I have a data set and I am trying to create a formula to pull top 5 values based on the second column. The out put should be top 5 (omitting 0s) values from the second column.
Thank you, Vitaliy
32 Answers
You can use either of the following. I saw no tag for earlier versions so I set them up using functions from the current set and taking advantage of SPILL functionality.
=INDEX(SORTBY(FILTER(B1:B9,B1:B9<>0),ABS(FILTER(B1:B9,B1:B9<>0)),-1,FILTER(B1:B9,B1:B9<>0),-1),SEQUENCE(5),1)Pretty straightforward. FILTER() removes the 0's. SORTBY() sorts by two "columns" to use regular sorting terminology. The first is by the absolute values of the source range, in descending order. That sees "5" and "-5" as the same so it groups them together giving you: {-5,5,3,-2,2,-1,-1,1} since the "0" is gone and that is the order of the rest of the values in the source range, at each "value point" ("-5" is encounter before "5" so they come in as {-5,5}, and so on).
The second sort order piece of SORTBY() puts all the values that have identical absolute values in their "natural" order. So the 5's elements (two of those) change from {-5,5} to {5,-5}, on down to the three 1's elements changing from {-1,-1,1} to {1,-1,-1} giving you {5,-5,3,2,-2,1,-1,-1} as SORTBY()'s final array to pass on to `INDEX().
SORTBY()'s purpose was to produce a list in order from the largest by absolute value to the smallest AND then place them in natural order.
INDEX() is used simply to select the first five elements as they are the five whose absolute values were the highest. The only "tricky" thing in it is using SEQUENCE() to produce the number of rows (elements) desired from SORTBY()'s list.

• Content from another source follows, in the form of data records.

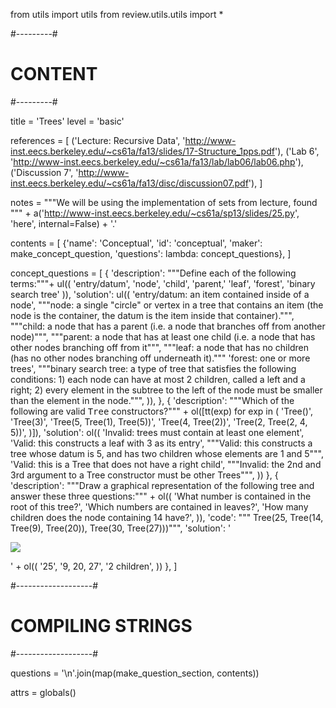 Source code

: from utils import utils
from review.utils.utils import *

#---------#
# CONTENT #
#---------#

title = 'Trees'
level = 'basic'

references = [
    ('Lecture: Recursive Data',
     'http://www-inst.eecs.berkeley.edu/~cs61a/fa13/slides/17-Structure_1pps.pdf'),
    ('Lab 6',
     'http://www-inst.eecs.berkeley.edu/~cs61a/fa13/lab/lab06/lab06.php'),
    ('Discussion 7',
     'http://www-inst.eecs.berkeley.edu/~cs61a/fa13/disc/discussion07.pdf'),
]

notes = """We will be using the implementation of sets from lecture,
found """ + a('http://www-inst.eecs.berkeley.edu/~cs61a/sp13/slides/25.py', 'here', internal=False) + '.'

contents = [
    {'name': 'Conceptual',
     'id': 'conceptual',
     'maker': make_concept_question,
     'questions': lambda: concept_questions},
]

concept_questions = [
    {
        'description': """Define each of the following terms:"""+ ul((
            'entry/datum',
            'node',
            'child',
            'parent,'
            'leaf',
            'forest',
            'binary search tree'
        )),
        'solution': ul((
            'entry/datum: an item contained inside of a node',
            """node: a single "circle" or vertex in a tree that
            contains an item (the node is the container, the datum is
            the item inside that container).""",
            """child: a node that has a parent (i.e. a node that
            branches off from another node)""",
            """parent: a node that has at least one child (i.e. a
            node that has other nodes branching off from it""",
            """leaf: a node that has no children (has no other nodes
            branching off underneath it)."""
            'forest: one or more trees',
            """binary search tree: a type of tree that satisfies the
            following conditions: 1) each node can have at most 2
            children, called a left and a right; 2) every element in
            the subtree to the left of the node must be smaller than
            the element in the node.""",
        )),
    },
    {
        'description': """Which of the following are valid
        <tt>Tree</tt> constructors?""" + ol([tt(exp) for exp in (
            'Tree()',
            'Tree(3)',
            'Tree(5, Tree(1), Tree(5))',
            'Tree(4, Tree(2))',
            'Tree(2, Tree(2, 4, 5))',
        )]),
        'solution': ol((
            'Invalid: trees must contain at least one element',
            'Valid: this constructs a leaf with 3 as its entry',
            """Valid: this constructs a tree whose datum is 5, and has
            two children whose elements are 1 and 5""",
            'Valid: this is a Tree that does not have a right child',
            """Invalid: the 2nd and 3rd argument to a Tree constructor
            must be other Trees""",
        ))
    },
    {
        'description': """Draw a graphical representation of the
        following tree and answer these three questions:""" + ol((
            'What number is contained in the root of this tree?',
            'Which numbers are contained in leaves?',
            'How many children does the node containing 14 have?',
        )),
        'code': """
Tree(25,
     Tree(14,
          Tree(9),
          Tree(20)),
     Tree(30,
          Tree(27)))""",
        'solution': '</p><p><img src="tree.png"></p>' + ol((
            '25',
            '9, 20, 27',
            '2 children',
        ))
    },
]

#-------------------#
# COMPILING STRINGS #
#-------------------#

questions = '\n'.join(map(make_question_section, contents))

attrs = globals()

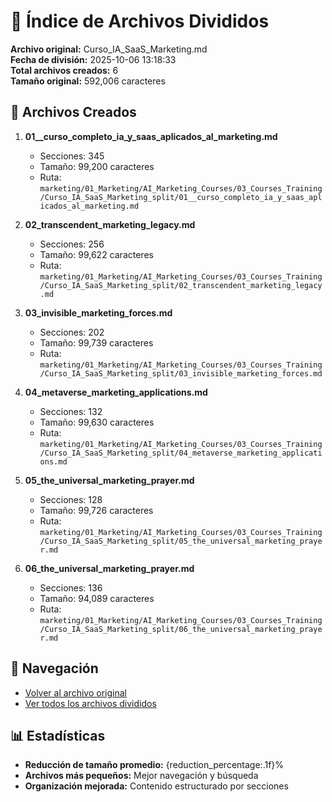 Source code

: # 📁 Índice de Archivos Divididos

**Archivo original:** Curso_IA_SaaS_Marketing.md  
**Fecha de división:** 2025-10-06 13:18:33  
**Total archivos creados:** 6  
**Tamaño original:** 592,006 caracteres  

## 📄 Archivos Creados

1. **01__curso_completo_ia_y_saas_aplicados_al_marketing.md**
   - Secciones: 345
   - Tamaño: 99,200 caracteres
   - Ruta: `marketing/01_Marketing/AI_Marketing_Courses/03_Courses_Training/Curso_IA_SaaS_Marketing_split/01__curso_completo_ia_y_saas_aplicados_al_marketing.md`

2. **02_transcendent_marketing_legacy.md**
   - Secciones: 256
   - Tamaño: 99,622 caracteres
   - Ruta: `marketing/01_Marketing/AI_Marketing_Courses/03_Courses_Training/Curso_IA_SaaS_Marketing_split/02_transcendent_marketing_legacy.md`

3. **03_invisible_marketing_forces.md**
   - Secciones: 202
   - Tamaño: 99,739 caracteres
   - Ruta: `marketing/01_Marketing/AI_Marketing_Courses/03_Courses_Training/Curso_IA_SaaS_Marketing_split/03_invisible_marketing_forces.md`

4. **04_metaverse_marketing_applications.md**
   - Secciones: 132
   - Tamaño: 99,630 caracteres
   - Ruta: `marketing/01_Marketing/AI_Marketing_Courses/03_Courses_Training/Curso_IA_SaaS_Marketing_split/04_metaverse_marketing_applications.md`

5. **05_the_universal_marketing_prayer.md**
   - Secciones: 128
   - Tamaño: 99,726 caracteres
   - Ruta: `marketing/01_Marketing/AI_Marketing_Courses/03_Courses_Training/Curso_IA_SaaS_Marketing_split/05_the_universal_marketing_prayer.md`

6. **06_the_universal_marketing_prayer.md**
   - Secciones: 136
   - Tamaño: 94,089 caracteres
   - Ruta: `marketing/01_Marketing/AI_Marketing_Courses/03_Courses_Training/Curso_IA_SaaS_Marketing_split/06_the_universal_marketing_prayer.md`


## 🔗 Navegación

- [Volver al archivo original](../Curso_IA_SaaS_Marketing.md)
- [Ver todos los archivos divididos](./)

## 📊 Estadísticas

- **Reducción de tamaño promedio:** {reduction_percentage:.1f}%
- **Archivos más pequeños:** Mejor navegación y búsqueda
- **Organización mejorada:** Contenido estructurado por secciones
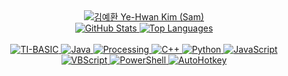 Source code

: <div align="center">
  <a href="https://github.com/yehwankim23?tab=repositories">
    <img src="https://capsule-render.vercel.app/api?type=soft&height=100&text=김예환%20Ye-Hwan%20Kim%20(Sam)&fontSize=50&fontAlignY=55&animation=twinkling&color=0d1117&fontColor=c9d1d9" alt="김예환 Ye-Hwan Kim (Sam)" />
  </a>
</div>

<div align="center">
  <a href="https://github.com/yehwankim23?tab=repositories">
    <img src="https://github-readme-stats.vercel.app/api?username=yehwankim23&show_icons=true&count_private=true&line_height=24&title_color=58a6ff&icon_color=8b949e&text_color=c9d1d9&bg_color=0d1117&cache_seconds=1800&custom_title=GitHub%20Stats&border_color=30363d" alt="GitHub Stats" />
  </a>
  <a href="https://github.com/yehwankim23?tab=repositories">
    <img src="https://github-readme-stats.vercel.app/api/top-langs/?username=yehwankim23&card_width=297&title_color=58a6ff&text_color=c9d1d9&bg_color=0d1117&cache_seconds=1800&layout=compact&langs_count=8&custom_title=Top%20Languages&border_color=30363d" alt="Top Languages"/>
  </a>
</div>

<br />

<div align="center">
  <a href="https://github.com/yehwankim23?tab=repositories&language=ti+program">
    <img src="https://img.shields.io/static/v1?label=2014&message=TI-BASIC&color=A0AA87" alt="TI-BASIC"/>
  </a>
  <a href="https://github.com/yehwankim23?tab=repositories&language=java">
    <img src="https://img.shields.io/static/v1?label=2015&message=Java&color=B07219" alt="Java"/>
  </a>
  <a href="https://github.com/yehwankim23?tab=repositories&language=processing">
    <img src="https://img.shields.io/static/v1?label=2018&message=Processing&color=0096D8" alt="Processing"/>
  </a>
  <a href="https://github.com/yehwankim23?tab=repositories&language=c%2B%2B">
    <img src="https://img.shields.io/static/v1?label=2020&message=C%2B%2B&color=F34B7D" alt="C++"/>
  </a>
  <a href="https://github.com/yehwankim23?tab=repositories&language=python">
    <img src="https://img.shields.io/static/v1?label=2021&message=Python&color=3572A5" alt="Python"/>
  </a>
  <a href="https://github.com/yehwankim23?tab=repositories&language=javascript">
    <img src="https://img.shields.io/static/v1?label=2021&message=JavaScript&color=F1E05A" alt="JavaScript"/>
  </a>
  <a href="https://github.com/yehwankim23?tab=repositories&language=vbscript">
    <img src="https://img.shields.io/static/v1?label=2021&message=VBScript&color=15DCDC" alt="VBScript"/>
  </a>
  <a href="https://github.com/yehwankim23?tab=repositories&language=powershell">
    <img src="https://img.shields.io/static/v1?label=2021&message=PowerShell&color=012456" alt="PowerShell"/>
  </a>
  <a href="https://github.com/yehwankim23?tab=repositories&language=autohotkey">
    <img src="https://img.shields.io/static/v1?label=2022&message=AutoHotkey&color=6594B9" alt="AutoHotkey"/>
  </a>
</div>
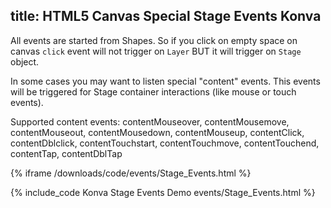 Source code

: title: HTML5 Canvas Special Stage Events Konva
---

All events are started from Shapes. So if you click on empty space on canvas `click` event will not trigger on `Layer`  BUT it will trigger on `Stage` object.

In some cases you may want to listen special "content" events. This events will be triggered for Stage container interactions (like mouse or touch events).

Supported content events:
contentMouseover, contentMousemove, contentMouseout, contentMousedown, contentMouseup, contentClick, contentDblclick, contentTouchstart, contentTouchmove, contentTouchend, contentTap, contentDblTap

{% iframe /downloads/code/events/Stage_Events.html %}

{% include_code Konva Stage Events Demo events/Stage_Events.html %}
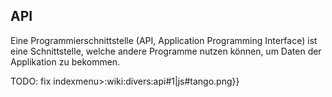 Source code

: ## API
Eine Programmierschnittstelle (API, Application Programming Interface) ist eine Schnittstelle, welche andere Programme nutzen können, um Daten der Applikation zu bekommen.


TODO: fix indexmenu>:wiki:divers:api#1|js#tango.png}}
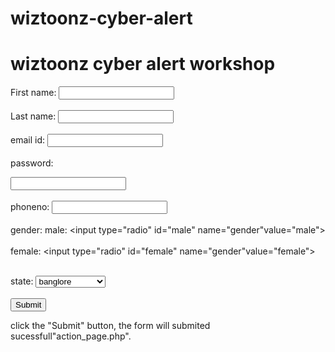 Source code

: # wiztoonz-cyber-alert

<!DOCTYPE html>
<html>
<body>

<h1>wiztoonz cyber alert workshop</h1>

<form action="/action_page.php">
  <label for="fname">First name:</label>
  <input type="text" id="fname" name="fname"><br><br>
  <label for="lname">Last name:</label>
  <input type="text" id="lname" name="lname"><br><br>
  <label for="email">email id:</label>
  <input type="text" id='email' name="email"><br><br>
 <label for="password">password:</label>
 
  <input type="text" id='password' name="password"><br><br>
   <label for="phoneno">phoneno:</label>
   <input type="integer" id='phoneno' name="phoneno"><br><br>
   <label for="gender">gender:</label>
   <label for="male">male:</label>
   <input type="radio" id="male" name="gender"value="male"><br><br>
   <label for="female">female:</label>
   <input type="radio" id="female" name="gender"value="female"><br><br>
   
   <label for="state">state:</label>
  <select name="states" id="state">
    <option value="banglore">banglore</option>
    <option value="andhrapradesh">andhrapradesh</option>
    <option value="hyderabad">hyderabad</option>
    <option value="chennai">chennai</option>
  </select>
  <br><br>
  <input type="submit" value="Submit">


   
  
</form>

<p> click the "Submit" button, the form will submited sucessfull"action_page.php".</p>


</body>
</html>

Note that formula "judges" the individual absolute value source elements: it chooses "1" over either "-1" even though a "-1" came first and their absolute values are the same. I decided that was your intention. And, to be honest, it gave a nicer formula... However, you might want the one that appears higher in the source range to be returned rather than having them sorted so that the one of each value that was positive to start with is returned.
The below might be a version you would use with the LET() function lending a helping hand:
=LET(ResultCount, 5, Values, B1:B9, CleanValues, FILTER(Values,Values<>0), INDEX( SORTBY(CleanValues, ABS(CleanValues),-1, CleanValues,-1 ), SEQUENCE(ResultCount), 1) )Aside from being easier in some ways (harder in others) to maintain and change its exact use, it puts the two values one might wish to change now and then at the very start, easy to find and easy to edit. Just one edit for either and it's reflected throughout. No need to hunt for the values you wish to change, or find every last instance of either in order to do so. If one appears 30 times, you still only need one edit in an easy to find place.
This find Top 5 absolute value:
An array (CSE) formula in cell M93:
{=IF(ROW(A1)<=5,LARGE(K$93:K$103,ROWS($A$1:A1)),"")}
N.B.
- Finish formula with Ctrl+Shift+Enter.
- In above formula
If(Row(A1)<=5is adjustable. - Adjust cell references in the formula as needed.